Adding to the legal debris, Smollett still faces a civil suit from the City of Chicago over the resources spent on the Code Blue police probe into the alleged hate crime. Late Thursday, civic authorities put out a statement saying they intend to seek the around $130,000 they’ve estimated Smollett cost the Windy City.

To be continued clearly.

PREVIOUSLY, 3:19 PM: A Chicago jury has just found Jussie Smollett guilty today on five felony charges, including lying to the police about the alleged hate crime attack on the former Empire actor in early 2019. Smollett was found innocent of making a false police report in the days after the so-called assault that he was the victim of an aggravated battery

Claiming he was the victim of an assault in the early hours of January 29, 2019 by two men chanting “MAGA Country,” the actor who played Jamal Lyon on the primetime Fox soap faces a sentence of up to three years behind bars and a $25,000 fine.

Up until this week, it was widely assumed Smollett wouldn’t serve any actual time if found guilty for the six disorderly conduct claims. However, despite having no prior criminal record, the strong insistence of Smollett’s two days of testimony in his own defense greatly reduced that possibility in the light of today’s conviction.

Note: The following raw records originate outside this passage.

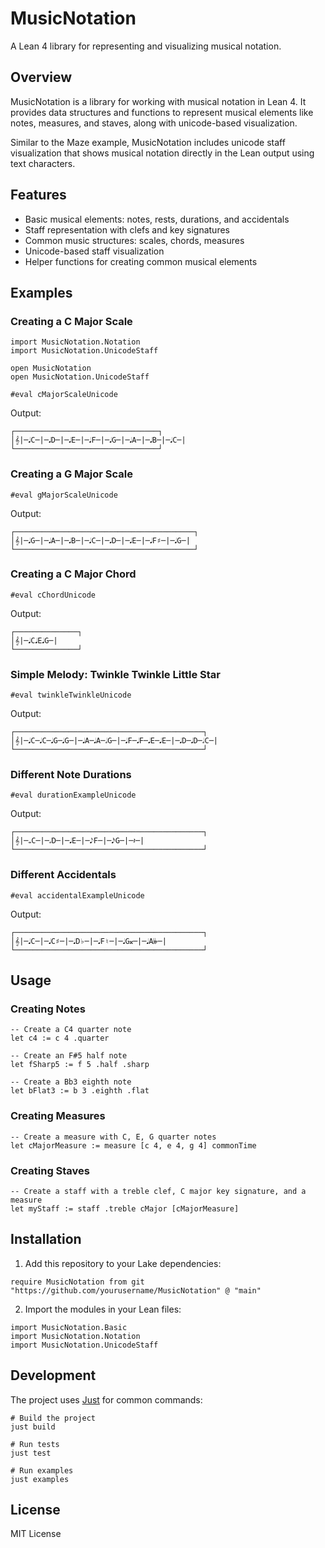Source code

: # MusicNotation

A Lean 4 library for representing and visualizing musical notation.

## Overview

MusicNotation is a library for working with musical notation in Lean 4. It provides data structures and functions to represent musical elements like notes, measures, and staves, along with unicode-based visualization.

Similar to the Maze example, MusicNotation includes unicode staff visualization that shows musical notation directly in the Lean output using text characters.

## Features

- Basic musical elements: notes, rests, durations, and accidentals
- Staff representation with clefs and key signatures
- Common music structures: scales, chords, measures
- Unicode-based staff visualization
- Helper functions for creating common musical elements

## Examples

### Creating a C Major Scale

```lean
import MusicNotation.Notation
import MusicNotation.UnicodeStaff

open MusicNotation
open MusicNotation.UnicodeStaff

#eval cMajorScaleUnicode
```

Output:
```
┌────────────────────────────────┐
│𝄞|─𝅘𝅥C─|─𝅘𝅥D─|─𝅘𝅥E─|─𝅘𝅥F─|─𝅘𝅥G─|─𝅘𝅥A─|─𝅘𝅥B─|─𝅘𝅥C─|
└────────────────────────────────┘
```

### Creating a G Major Scale

```lean
#eval gMajorScaleUnicode
```

Output:
```
┌────────────────────────────────────────┐
│𝄞|─𝅘𝅥G─|─𝅘𝅥A─|─𝅘𝅥B─|─𝅘𝅥C─|─𝅘𝅥D─|─𝅘𝅥E─|─𝅘𝅥F♯─|─𝅘𝅥G─|
└────────────────────────────────────────┘
```

### Creating a C Major Chord

```lean
#eval cChordUnicode
```

Output:
```
┌──────────────┐
│𝄞|─𝅘𝅥C𝅘𝅥E𝅘𝅥G─|
└──────────────┘
```

### Simple Melody: Twinkle Twinkle Little Star

```lean
#eval twinkleTwinkleUnicode
```

Output:
```
┌──────────────────────────────────────────┐
│𝄞|─𝅘𝅥C─𝅘𝅥C─𝅘𝅥G─𝅘𝅥G─|─𝅘𝅥A─𝅘𝅥A─𝅗𝅥G─|─𝅘𝅥F─𝅘𝅥F─𝅘𝅥E─𝅘𝅥E─|─𝅘𝅥D─𝅘𝅥D─𝅗𝅥C─|
└──────────────────────────────────────────┘
```

### Different Note Durations

```lean
#eval durationExampleUnicode
```

Output:
```
┌──────────────────────────────────────────┐
│𝄞|─𝅝C─|─𝅗𝅥D─|─𝅘𝅥E─|─𝅘𝅥𝅮F─|─𝅘𝅥𝅯G─|─𝄽─|
└──────────────────────────────────────────┘
```

### Different Accidentals

```lean
#eval accidentalExampleUnicode
```

Output:
```
┌──────────────────────────────────────────┐
│𝄞|─𝅘𝅥C─|─𝅘𝅥C♯─|─𝅘𝅥D♭─|─𝅘𝅥F♮─|─𝅘𝅥G𝄪─|─𝅘𝅥A𝄫─|
└──────────────────────────────────────────┘
```

## Usage

### Creating Notes

```lean
-- Create a C4 quarter note
let c4 := c 4 .quarter

-- Create an F#5 half note
let fSharp5 := f 5 .half .sharp

-- Create a Bb3 eighth note
let bFlat3 := b 3 .eighth .flat
```

### Creating Measures

```lean
-- Create a measure with C, E, G quarter notes
let cMajorMeasure := measure [c 4, e 4, g 4] commonTime
```

### Creating Staves

```lean
-- Create a staff with a treble clef, C major key signature, and a measure
let myStaff := staff .treble cMajor [cMajorMeasure]
```

## Installation

1. Add this repository to your Lake dependencies:

```lean
require MusicNotation from git "https://github.com/yourusername/MusicNotation" @ "main"
```

2. Import the modules in your Lean files:

```lean
import MusicNotation.Basic
import MusicNotation.Notation
import MusicNotation.UnicodeStaff
```

## Development

The project uses [Just](https://github.com/casey/just) for common commands:

```
# Build the project
just build

# Run tests
just test

# Run examples
just examples
```

## License

MIT License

Awaiting sentencing over the coming weeks and perhaps months, Smollett will not be taken into custody this afternoon and can stay free on bond. No sentencing date was set today, but Smollett and almost everyone else will be back in court on January 27 next year for post-trial motions.

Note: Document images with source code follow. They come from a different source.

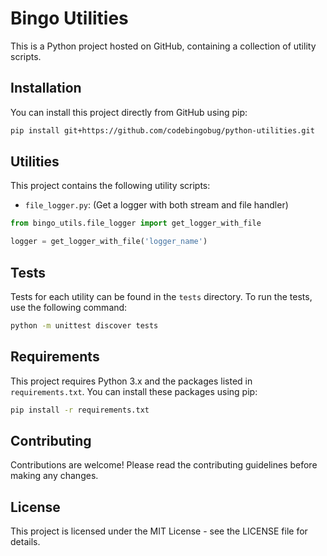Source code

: # Bingo Utilities

This is a Python project hosted on GitHub, containing a collection of utility scripts.

## Installation

You can install this project directly from GitHub using pip:

```bash
pip install git+https://github.com/codebingobug/python-utilities.git
```

## Utilities

This project contains the following utility scripts:

- `file_logger.py`: (Get a logger with both stream and file handler)

```python
from bingo_utils.file_logger import get_logger_with_file

logger = get_logger_with_file('logger_name')
```

## Tests

Tests for each utility can be found in the `tests` directory. To run the tests, use the following command:

```bash
python -m unittest discover tests
```

## Requirements

This project requires Python 3.x and the packages listed in `requirements.txt`. You can install these packages using
pip:

```bash
pip install -r requirements.txt
```

## Contributing

Contributions are welcome! Please read the contributing guidelines before making any changes.

## License

This project is licensed under the MIT License - see the LICENSE file for details.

The relatively fast decision announced in Cook County Judge James Linn’s courtroom comes after under 10 hours of deliberation by the six men and six woman jury over the past day. The jury actually told the court that they had reached a verdict around 2:15 PM PT today. The time span between then and now was because it took a bit for Smollett, his lawyers, family members, special prosecutor Daniel Webb and others to return to the Leighton Criminal Courthouse for the verdict to be read out.

After the verdict was unveiled, Webb told the assembled press that “Defendants do not have the right to go in front of a jury and lie under oath.” He went on to say: “Mr. Smollett would not have lost this case, as he did today, unless the jury found that he lied to them.”

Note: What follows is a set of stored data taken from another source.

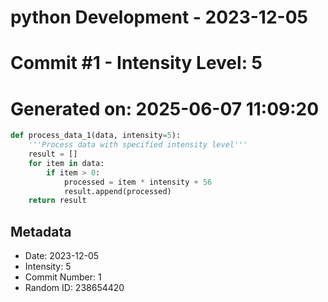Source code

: ﻿# python Development - 2023-12-05
# Commit #1 - Intensity Level: 5
# Generated on: 2025-06-07 11:09:20
```python
def process_data_1(data, intensity=5):
    '''Process data with specified intensity level'''
    result = []
    for item in data:
        if item > 0:
            processed = item * intensity + 56
            result.append(processed)
    return result
```
## Metadata
- Date: 2023-12-05
- Intensity: 5
- Commit Number: 1
- Random ID: 238654420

Starting on November 29, the Windy City trial saw ex-Iran Contra attorney Webb and law enforcement argue that Smollett had paid brothers Abimbola and Olabinjo Osundairo $3,500 nearly three years ago to rough him up in a fake homophobic and racially fueled attack for PR value — an allegation Smollett and his lawyers denied.

In closing arguments on Wednesday, Webb called the evidence of Smollett’s set-up of the hoax attack “overwhelming.” Decrying a claim of a phony hate crime demeaning real hate crimes, the special prosecutor went on to mock the inconsistencies of Smollett’s “false testimony” about the contentious matter. Pillaring Smollett for wasting police time and money on investigating the case, Webb laid out a seemingly damning timeline of the actor’s movements and behavior before, during and after the so-called attack.

Defense lawyer Nenye Uche in his own closing termed the prosecution’s case as “crazy” and the Osundairo brothers as as “sophisticated liars” who tried to shake down Smollett for millions and are now working in lockstep with the police and Webb’s team to evade serious gun and drug charges. He added that the “entire prosecution’s case, including the foundation of the case, is built like a house of cards.”

The jury began mulling their verdict in the early afternoon of December 8, Chicago time. Having called it a day at 5 PM CST yesterday and began again at 9:10 AM CST today, if time is any indication, they obviously had a pretty clear sense of their decision

As the initial quick and apparently politically influenced dismissal of the case came under scrutiny and outrage, new charges were laid against Smollett February 2019. The actor entered a not guilty plea a month later as the wheels of justice moved slowly through various lawsuits. Webb was appointed to the case by a federal judge in August 2019 and soon afterwards indicted the actor on new charges – which ultimately led to the verdict of today.

On the books for a while, the trial was delayed for well over a year because of the Covid-19 pandemic.